--- Records for this task ---

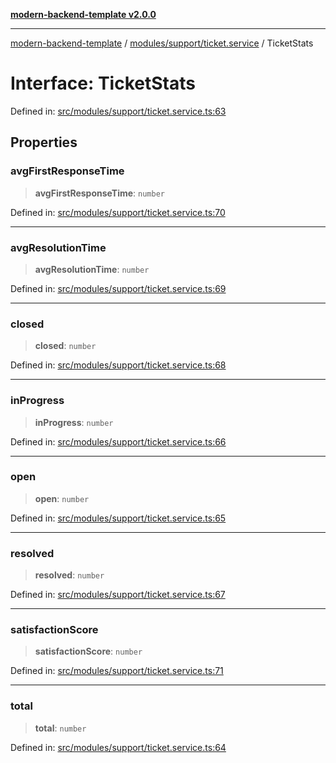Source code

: [**modern-backend-template v2.0.0**](../../../../README.md)

***

[modern-backend-template](../../../../modules.md) / [modules/support/ticket.service](../README.md) / TicketStats

# Interface: TicketStats

Defined in: [src/modules/support/ticket.service.ts:63](https://github.com/maemreyo/saas-4cus-nodejs/blob/1a77de11cd6eaefe66c31c7f5de281673fc25ce5/src/modules/support/ticket.service.ts#L63)

## Properties

### avgFirstResponseTime

> **avgFirstResponseTime**: `number`

Defined in: [src/modules/support/ticket.service.ts:70](https://github.com/maemreyo/saas-4cus-nodejs/blob/1a77de11cd6eaefe66c31c7f5de281673fc25ce5/src/modules/support/ticket.service.ts#L70)

***

### avgResolutionTime

> **avgResolutionTime**: `number`

Defined in: [src/modules/support/ticket.service.ts:69](https://github.com/maemreyo/saas-4cus-nodejs/blob/1a77de11cd6eaefe66c31c7f5de281673fc25ce5/src/modules/support/ticket.service.ts#L69)

***

### closed

> **closed**: `number`

Defined in: [src/modules/support/ticket.service.ts:68](https://github.com/maemreyo/saas-4cus-nodejs/blob/1a77de11cd6eaefe66c31c7f5de281673fc25ce5/src/modules/support/ticket.service.ts#L68)

***

### inProgress

> **inProgress**: `number`

Defined in: [src/modules/support/ticket.service.ts:66](https://github.com/maemreyo/saas-4cus-nodejs/blob/1a77de11cd6eaefe66c31c7f5de281673fc25ce5/src/modules/support/ticket.service.ts#L66)

***

### open

> **open**: `number`

Defined in: [src/modules/support/ticket.service.ts:65](https://github.com/maemreyo/saas-4cus-nodejs/blob/1a77de11cd6eaefe66c31c7f5de281673fc25ce5/src/modules/support/ticket.service.ts#L65)

***

### resolved

> **resolved**: `number`

Defined in: [src/modules/support/ticket.service.ts:67](https://github.com/maemreyo/saas-4cus-nodejs/blob/1a77de11cd6eaefe66c31c7f5de281673fc25ce5/src/modules/support/ticket.service.ts#L67)

***

### satisfactionScore

> **satisfactionScore**: `number`

Defined in: [src/modules/support/ticket.service.ts:71](https://github.com/maemreyo/saas-4cus-nodejs/blob/1a77de11cd6eaefe66c31c7f5de281673fc25ce5/src/modules/support/ticket.service.ts#L71)

***

### total

> **total**: `number`

Defined in: [src/modules/support/ticket.service.ts:64](https://github.com/maemreyo/saas-4cus-nodejs/blob/1a77de11cd6eaefe66c31c7f5de281673fc25ce5/src/modules/support/ticket.service.ts#L64)
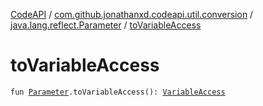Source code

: [CodeAPI](../../index.md) / [com.github.jonathanxd.codeapi.util.conversion](../index.md) / [java.lang.reflect.Parameter](index.md) / [toVariableAccess](.)

# toVariableAccess

`fun `[`Parameter`](http://docs.oracle.com/javase/6/docs/api/java/lang/reflect/Parameter.html)`.toVariableAccess(): `[`VariableAccess`](../../com.github.jonathanxd.codeapi.base/-variable-access/index.md)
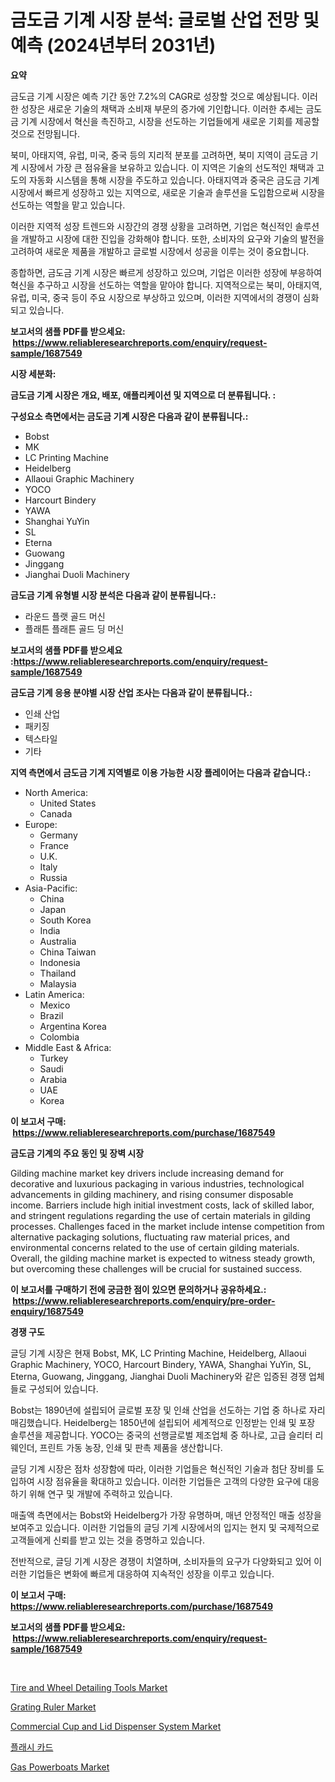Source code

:<p><h1>금도금 기계 시장 분석: 글로벌 산업 전망 및 예측 (2024년부터 2031년)</h1></p><p><strong>요약</strong></p>
<p><p>금도금 기계 시장은 예측 기간 동안 7.2%의 CAGR로 성장할 것으로 예상됩니다. 이러한 성장은 새로운 기술의 채택과 소비재 부문의 증가에 기인합니다. 이러한 추세는 금도금 기계 시장에서 혁신을 촉진하고, 시장을 선도하는 기업들에게 새로운 기회를 제공할 것으로 전망됩니다.</p><p>북미, 아태지역, 유럽, 미국, 중국 등의 지리적 분포를 고려하면, 북미 지역이 금도금 기계 시장에서 가장 큰 점유율을 보유하고 있습니다. 이 지역은 기술의 선도적인 채택과 고도의 자동화 시스템을 통해 시장을 주도하고 있습니다. 아태지역과 중국은 금도금 기계 시장에서 빠르게 성장하고 있는 지역으로, 새로운 기술과 솔루션을 도입함으로써 시장을 선도하는 역할을 맡고 있습니다.</p><p>이러한 지역적 성장 트렌드와 시장간의 경쟁 상황을 고려하면, 기업은 혁신적인 솔루션을 개발하고 시장에 대한 진입을 강화해야 합니다. 또한, 소비자의 요구와 기술의 발전을 고려하여 새로운 제품을 개발하고 글로벌 시장에서 성공을 이루는 것이 중요합니다.</p><p>종합하면, 금도금 기계 시장은 빠르게 성장하고 있으며, 기업은 이러한 성장에 부응하여 혁신을 추구하고 시장을 선도하는 역할을 맡아야 합니다. 지역적으로는 북미, 아태지역, 유럽, 미국, 중국 등이 주요 시장으로 부상하고 있으며, 이러한 지역에서의 경쟁이 심화되고 있습니다.</p></p>
<p><strong>보고서의 샘플 PDF를 받으세요: &nbsp;<a href="https://www.reliableresearchreports.com/enquiry/request-sample/1687549">https://www.reliableresearchreports.com/enquiry/request-sample/1687549</a></strong></p>
<p><strong>시장 세분화:</strong></p>
<p><strong> 금도금 기계 시장은 개요, 배포, 애플리케이션 및 지역으로 더 분류됩니다. :</strong></p>
<p><strong>구성요소 측면에서는 금도금 기계 시장은 다음과 같이 분류됩니다.:</strong></p>
<p><ul><li>Bobst</li><li>MK</li><li>LC Printing Machine</li><li>Heidelberg</li><li>Allaoui Graphic Machinery</li><li>YOCO</li><li>Harcourt Bindery</li><li>YAWA</li><li>Shanghai YuYin</li><li>SL</li><li>Eterna</li><li>Guowang</li><li>Jinggang</li><li>Jianghai Duoli Machinery</li></ul></p>
<p><strong> 금도금 기계 유형별 시장 분석은 다음과 같이 분류됩니다.:</strong></p>
<p><ul><li>라운드 플랫 골드 머신</li><li>플래튼 플래튼 골드 딩 머신</li></ul></p>
<p><strong>보고서의 샘플 PDF를 받으세요 :<a href="https://www.reliableresearchreports.com/enquiry/request-sample/1687549">https://www.reliableresearchreports.com/enquiry/request-sample/1687549</a></strong></p>
<p><strong> 금도금 기계 응용 분야별 시장 산업 조사는 다음과 같이 분류됩니다.:</strong></p>
<p><ul><li>인쇄 산업</li><li>패키징</li><li>텍스타일</li><li>기타</li></ul></p>
<p><strong>지역 측면에서 금도금 기계 지역별로 이용 가능한 시장 플레이어는 다음과 같습니다.:</strong></p>
<p><ul>
    <li>
        North America:
        <ul>
            <li>United States</li>
            <li>Canada</li>
        </ul>
    </li>
    <li>
        Europe:
        <ul>
            <li>Germany</li>
            <li>France</li>
            <li>U.K.</li>
            <li>Italy</li>
            <li>Russia</li>
        </ul>
    </li>
    <li>
        Asia-Pacific:
        <ul>
            <li>China</li>
            <li>Japan</li>
            <li>South Korea</li>
            <li>India</li>
            <li>Australia</li>
            <li>China Taiwan</li>
            <li>Indonesia</li>
            <li>Thailand</li>
            <li>Malaysia</li>
        </ul>
    </li>
    <li>
        Latin America:
        <ul>
            <li>Mexico</li>
            <li>Brazil</li>
            <li>Argentina Korea</li>
            <li>Colombia</li>
        </ul>
    </li>
    <li>
        Middle East & Africa:
        <ul>
            <li>Turkey</li>
            <li>Saudi</li>
            <li>Arabia</li>
            <li>UAE</li>
            <li>Korea</li>
        </ul>
    </li>
    </ul></p>
<p><strong>이 보고서 구매: &nbsp;<a href="https://www.reliableresearchreports.com/purchase/1687549">https://www.reliableresearchreports.com/purchase/1687549</a></strong></p>
<p><strong>금도금 기계의 주요 동인 및 장벽 시장</strong></p>
<p><p>Gilding machine market key drivers include increasing demand for decorative and luxurious packaging in various industries, technological advancements in gilding machinery, and rising consumer disposable income. Barriers include high initial investment costs, lack of skilled labor, and stringent regulations regarding the use of certain materials in gilding processes. Challenges faced in the market include intense competition from alternative packaging solutions, fluctuating raw material prices, and environmental concerns related to the use of certain gilding materials. Overall, the gilding machine market is expected to witness steady growth, but overcoming these challenges will be crucial for sustained success.</p></p>
<p><strong>이 보고서를 구매하기 전에 궁금한 점이 있으면 문의하거나 공유하세요.: &nbsp;<a href="https://www.reliableresearchreports.com/enquiry/pre-order-enquiry/1687549">https://www.reliableresearchreports.com/enquiry/pre-order-enquiry/1687549</a></strong></p>
<p><strong>경쟁 구도</strong></p>
<p><p>글딩 기계 시장은 현재 Bobst, MK, LC Printing Machine, Heidelberg, Allaoui Graphic Machinery, YOCO, Harcourt Bindery, YAWA, Shanghai YuYin, SL, Eterna, Guowang, Jinggang, Jianghai Duoli Machinery와 같은 입증된 경쟁 업체들로 구성되어 있습니다.</p><p>Bobst는 1890년에 설립되어 글로벌 포장 및 인쇄 산업을 선도하는 기업 중 하나로 자리매김했습니다. Heidelberg는 1850년에 설립되어 세계적으로 인정받는 인쇄 및 포장 솔루션을 제공합니다. YOCO는 중국의 선행글로벌 제조업체 중 하나로, 고급 슬리터 리웨인더, 프린트 가동 농장, 인쇄 및 판촉 제품을 생산합니다.</p><p>글딩 기계 시장은 점차 성장함에 따라, 이러한 기업들은 혁신적인 기술과 첨단 장비를 도입하여 시장 점유율을 확대하고 있습니다. 이러한 기업들은 고객의 다양한 요구에 대응하기 위해 연구 및 개발에 주력하고 있습니다.</p><p>매출액 측면에서는 Bobst와 Heidelberg가 가장 유명하며, 매년 안정적인 매출 성장을 보여주고 있습니다. 이러한 기업들의 글딩 기계 시장에서의 입지는 현지 및 국제적으로 고객들에게 신뢰를 받고 있는 것을 증명하고 있습니다.</p><p>전반적으로, 글딩 기계 시장은 경쟁이 치열하며, 소비자들의 요구가 다양화되고 있어 이러한 기업들은 변화에 빠르게 대응하여 지속적인 성장을 이루고 있습니다.</p></p>
<p><strong>이 보고서 구매: &nbsp; <a href="https://www.reliableresearchreports.com/purchase/1687549">https://www.reliableresearchreports.com/purchase/1687549</a></strong></p>
<p><strong>보고서의 샘플 PDF를 받으세요: &nbsp;<a href="https://www.reliableresearchreports.com/enquiry/request-sample/1687549">https://www.reliableresearchreports.com/enquiry/request-sample/1687549</a></strong><strong></strong></p>
<p>&nbsp;</p>
<p><p><a href="https://view.publitas.com/reportprime-1/tire-and-wheel-detailing-tools-market-research-report-forecasted-for-period-from-2024-2031-by-market-type-market-application-and-region/">Tire and Wheel Detailing Tools Market</a></p><p><a href="https://github.com/abdelrhmankishk22/Market-Research-Report-List-3/blob/main/grating-ruler-market.md">Grating Ruler Market</a></p><p><a href="https://gratis-rainforest-2ca.notion.site/Commercial-Cup-and-Lid-Dispenser-System-Market-Dynamics-2024-2031-Also-about-Its-Market-Trends-Pro-00b98c91741446c5ad78935d5317531d">Commercial Cup and Lid Dispenser System Market</a></p><p><a href="https://github.com/akzkkws047661437/Market-Research-Report-List-1/blob/main/8894390186874.md">플래시 카드</a></p><p><a href="https://crocus-run-b5a.notion.site/Gas-Powerboats-Market-Size-2024-2031-Global-Industrial-Analysis-Key-Geographical-Regions-Market--dcb34e61327b459f8b0042da3d111fbe">Gas Powerboats Market</a></p></p>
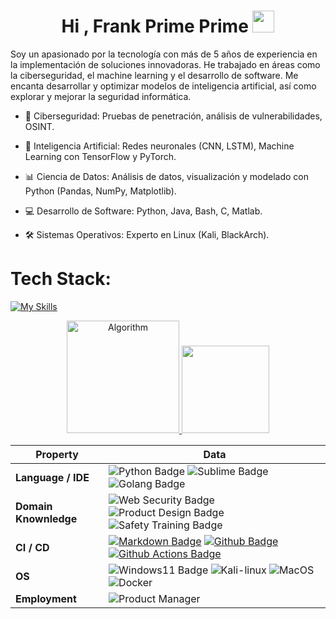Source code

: <h1 align="center"><b>Hi , Frank Prime Prime </b><img src="https://media.giphy.com/media/hvRJCLFzcasrR4ia7z/giphy.gif" width="35"></h1>

Soy un apasionado por la tecnología con más de 5 años de experiencia en la implementación de soluciones innovadoras.
He trabajado en áreas como la ciberseguridad, el machine learning y el desarrollo de software. Me encanta desarrollar y optimizar modelos de inteligencia artificial, así como explorar y mejorar la seguridad informática.

- 🔐 Ciberseguridad: Pruebas de penetración, análisis de vulnerabilidades, OSINT.

- 🤖 Inteligencia Artificial: Redes neuronales (CNN, LSTM), Machine Learning con TensorFlow y PyTorch.

- 📊 Ciencia de Datos: Análisis de datos, visualización y modelado con Python (Pandas, NumPy, Matplotlib).

- 💻 Desarrollo de Software: Python, Java, Bash, C, Matlab.

- 🛠 Sistemas Operativos: Experto en Linux (Kali, BlackArch).

# Tech Stack:

[![My Skills](https://skillicons.dev/icons?i=bash,c,latex,linux,md,matlab,postgres,py,r,vscode)](https://skillicons.dev)

<p align="center">
  <a href="https://github.com/root01-Algorithm" class="rich-diff-level-one">
    <img src="https://github-readme-stats.vercel.app/api?username=root01-Algorithm&show_icons=true&theme=dark" alt="Algorithm" height="180em" />
      <img src="https://github-readme-stats.vercel.app/api/top-langs/?username=root01-Algorithm&exclude_repo=KNN-Image-Classification&show_icons=true&hide_border=false&layout=compact&langs_count=8&theme=dark" height="140em" />
    </a> 
</p>


| Property              | Data                                                         |
| --------------------- | ------------------------------------------------------------ |
| **Language / IDE**    | ![Python Badge](https://img.shields.io/badge/-Python-3776AB?style=flat&logo=Python&logoColor=white) ![Sublime Badge](https://img.shields.io/badge/-Sublime-3776AB?style=flat&logo=Sublimetext&logoColor=white) ![Golang Badge](https://img.shields.io/badge/-Golang-3776AB?style=flat&logo=Go&logoColor=white) |
| **Domain Knownledge** | ![Web Security Badge](https://img.shields.io/badge/-Web%20Security-01D277?style=flat&logoColor=white) ![Product Design Badge](https://img.shields.io/badge/-Product%20Design-FAB040?style=flat&logoColor=white) ![Safety Training Badge](https://img.shields.io/badge/-Safety%20Training-4C8CBF?style=flat&logoColor=white) |
| **CI / CD**           | [![Markdown Badge](https://img.shields.io/badge/-Markdown-2088FF?style=flat&logo=Markdown&logoColor=white)](https://github.com/BEPb/BEPb) [![Github Badge](https://img.shields.io/badge/-Github%20-2088FF?style=flat&logo=Github&logoColor=white)](https://github.com/BEPb/BEPb) [![Github Actions Badge](https://img.shields.io/badge/-Git%20-2088FF?style=flat&logo=Git&logoColor=white)](https://github.com/BEPb/BEPb) |
| **OS**                | ![Windows11 Badge](https://img.shields.io/badge/-Windows11-3776AB?style=flat&logo=windows11&logoColor=white) ![Kali-linux](https://img.shields.io/badge/-kalilinux-2088FF?style=flat&logo=kalilinux&logoColor=white)  ![MacOS](https://img.shields.io/badge/-MacOS-5B5B5B?style=flat&logo=macos&logoColor=white) ![Docker](https://img.shields.io/badge/-Docker-1c60e6?style=flat&logo=docker&logoColor=white) |
| **Employment**        | ![Product Manager](https://img.shields.io/badge/Product%20Manager-E34F26?style=flat&logo&logoColor=white) |


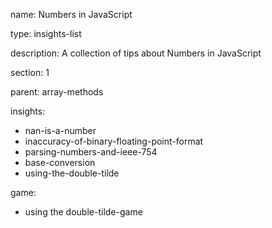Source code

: name: Numbers in JavaScript

type: insights-list

description: A collection of tips about Numbers in JavaScript

section: 1

parent: array-methods

insights:
  - nan-is-a-number
  - inaccuracy-of-binary-floating-point-format
  - parsing-numbers-and-ieee-754
  - base-conversion
  - using-the-double-tilde

game:
  - using the double-tilde-game
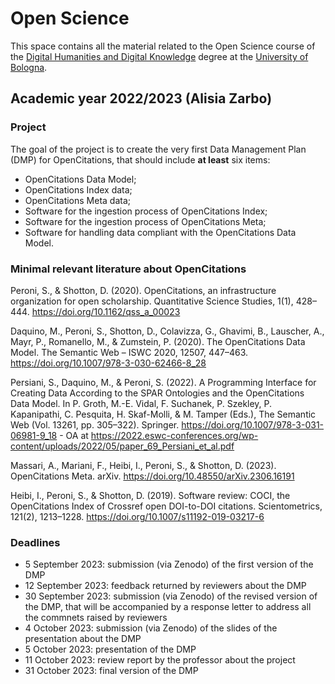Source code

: # Open Science

This space contains all the material related to the Open Science course of the [Digital Humanities and Digital Knowledge](https://www.unibo.it/en/teaching/course-unit-catalogue/course-unit/2022/443753) degree at the [University of Bologna](https://www.unibo.it).

## Academic year 2022/2023 (Alisia Zarbo)

### Project

The goal of the project is to create the very first Data Management Plan (DMP) for OpenCitations, that should include **at least** six items:

* OpenCitations Data Model;
* OpenCitations Index data;
* OpenCitations Meta data;
* Software for the ingestion process of OpenCitations Index;
* Software for the ingestion process of OpenCitations Meta;
* Software for handling data compliant with the OpenCitations Data Model.

### Minimal relevant literature about OpenCitations

Peroni, S., & Shotton, D. (2020). OpenCitations, an infrastructure organization for open scholarship. Quantitative Science Studies, 1(1), 428–444. https://doi.org/10.1162/qss_a_00023

Daquino, M., Peroni, S., Shotton, D., Colavizza, G., Ghavimi, B., Lauscher, A., Mayr, P., Romanello, M., & Zumstein, P. (2020). The OpenCitations Data Model. The Semantic Web – ISWC 2020, 12507, 447–463. https://doi.org/10.1007/978-3-030-62466-8_28

Persiani, S., Daquino, M., & Peroni, S. (2022). A Programming Interface for Creating Data According to the SPAR Ontologies and the OpenCitations Data Model. In P. Groth, M.-E. Vidal, F. Suchanek, P. Szekley, P. Kapanipathi, C. Pesquita, H. Skaf-Molli, & M. Tamper (Eds.), The Semantic Web (Vol. 13261, pp. 305–322). Springer. https://doi.org/10.1007/978-3-031-06981-9_18 - OA at https://2022.eswc-conferences.org/wp-content/uploads/2022/05/paper_69_Persiani_et_al.pdf

Massari, A., Mariani, F., Heibi, I., Peroni, S., & Shotton, D. (2023). OpenCitations Meta. arXiv. https://doi.org/10.48550/arXiv.2306.16191

Heibi, I., Peroni, S., & Shotton, D. (2019). Software review: COCI, the OpenCitations Index of Crossref open DOI-to-DOI citations. Scientometrics, 121(2), 1213–1228. https://doi.org/10.1007/s11192-019-03217-6

### Deadlines

* 5 September 2023: submission (via Zenodo) of the first version of the DMP
* 12 September 2023: feedback returned by reviewers about the DMP
* 30 September 2023: submission (via Zenodo) of the revised version of the DMP, that will be accompanied by a response letter to address all the commnets raised by reviewers
* 4 October 2023: submission (via Zenodo) of the slides of the presentation about the DMP
* 5 October 2023: presentation of the DMP
* 11 October 2023: review report by the professor about the project
* 31 October 2023: final version of the DMP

---

**Task objective**
In the data above, start at the line that has "### Minimal relevant", stop after the line that has "Peroni, S., & Shotton, D. (2020).", and print every line in between exactly as it stands.

**Expected answer**
### Minimal relevant literature about OpenCitations

Peroni, S., & Shotton, D. (2020). OpenCitations, an infrastructure organization for open scholarship. Quantitative Science Studies, 1(1), 428–444. https://doi.org/10.1162/qss_a_00023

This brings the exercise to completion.